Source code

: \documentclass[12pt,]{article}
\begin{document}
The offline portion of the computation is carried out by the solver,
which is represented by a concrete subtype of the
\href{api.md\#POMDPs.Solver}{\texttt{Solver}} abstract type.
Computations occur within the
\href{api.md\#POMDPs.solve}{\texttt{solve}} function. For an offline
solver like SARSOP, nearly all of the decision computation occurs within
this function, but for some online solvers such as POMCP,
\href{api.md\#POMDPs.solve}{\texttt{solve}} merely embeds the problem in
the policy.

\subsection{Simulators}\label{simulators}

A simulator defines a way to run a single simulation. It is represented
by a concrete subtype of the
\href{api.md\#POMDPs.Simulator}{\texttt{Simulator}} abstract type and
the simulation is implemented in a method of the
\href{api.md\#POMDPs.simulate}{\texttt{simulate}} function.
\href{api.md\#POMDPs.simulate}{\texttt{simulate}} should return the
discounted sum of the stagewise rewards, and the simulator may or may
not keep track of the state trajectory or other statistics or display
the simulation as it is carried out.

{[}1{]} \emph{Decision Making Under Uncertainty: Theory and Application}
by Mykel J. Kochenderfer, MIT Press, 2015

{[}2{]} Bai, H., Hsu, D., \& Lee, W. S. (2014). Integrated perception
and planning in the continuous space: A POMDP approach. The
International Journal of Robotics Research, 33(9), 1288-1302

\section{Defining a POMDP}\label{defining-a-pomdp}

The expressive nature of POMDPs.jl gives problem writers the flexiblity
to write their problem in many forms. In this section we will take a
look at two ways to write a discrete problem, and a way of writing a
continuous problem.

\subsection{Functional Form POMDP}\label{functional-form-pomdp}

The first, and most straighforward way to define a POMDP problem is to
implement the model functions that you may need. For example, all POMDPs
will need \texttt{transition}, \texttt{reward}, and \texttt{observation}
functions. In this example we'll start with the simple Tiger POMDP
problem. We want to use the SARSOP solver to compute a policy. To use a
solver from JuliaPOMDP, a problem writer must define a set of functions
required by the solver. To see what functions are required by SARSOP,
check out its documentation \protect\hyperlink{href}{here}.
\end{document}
- - - - -
● ABOUT THIS TASK
Please write out the whole listing exactly as given.

● RESPONSE TO THE TASK
Source code

: \documentclass[12pt,]{article}
\begin{document}
The offline portion of the computation is carried out by the solver,
which is represented by a concrete subtype of the
\href{api.md\#POMDPs.Solver}{\texttt{Solver}} abstract type.
Computations occur within the
\href{api.md\#POMDPs.solve}{\texttt{solve}} function. For an offline
solver like SARSOP, nearly all of the decision computation occurs within
this function, but for some online solvers such as POMCP,
\href{api.md\#POMDPs.solve}{\texttt{solve}} merely embeds the problem in
the policy.

\subsection{Simulators}\label{simulators}

A simulator defines a way to run a single simulation. It is represented
by a concrete subtype of the
\href{api.md\#POMDPs.Simulator}{\texttt{Simulator}} abstract type and
the simulation is implemented in a method of the
\href{api.md\#POMDPs.simulate}{\texttt{simulate}} function.
\href{api.md\#POMDPs.simulate}{\texttt{simulate}} should return the
discounted sum of the stagewise rewards, and the simulator may or may
not keep track of the state trajectory or other statistics or display
the simulation as it is carried out.

{[}1{]} \emph{Decision Making Under Uncertainty: Theory and Application}
by Mykel J. Kochenderfer, MIT Press, 2015

{[}2{]} Bai, H., Hsu, D., \& Lee, W. S. (2014). Integrated perception
and planning in the continuous space: A POMDP approach. The
International Journal of Robotics Research, 33(9), 1288-1302

\section{Defining a POMDP}\label{defining-a-pomdp}

The expressive nature of POMDPs.jl gives problem writers the flexiblity
to write their problem in many forms. In this section we will take a
look at two ways to write a discrete problem, and a way of writing a
continuous problem.

\subsection{Functional Form POMDP}\label{functional-form-pomdp}

The first, and most straighforward way to define a POMDP problem is to
implement the model functions that you may need. For example, all POMDPs
will need \texttt{transition}, \texttt{reward}, and \texttt{observation}
functions. In this example we'll start with the simple Tiger POMDP
problem. We want to use the SARSOP solver to compute a policy. To use a
solver from JuliaPOMDP, a problem writer must define a set of functions
required by the solver. To see what functions are required by SARSOP,
check out its documentation \protect\hyperlink{href}{here}.
\end{document}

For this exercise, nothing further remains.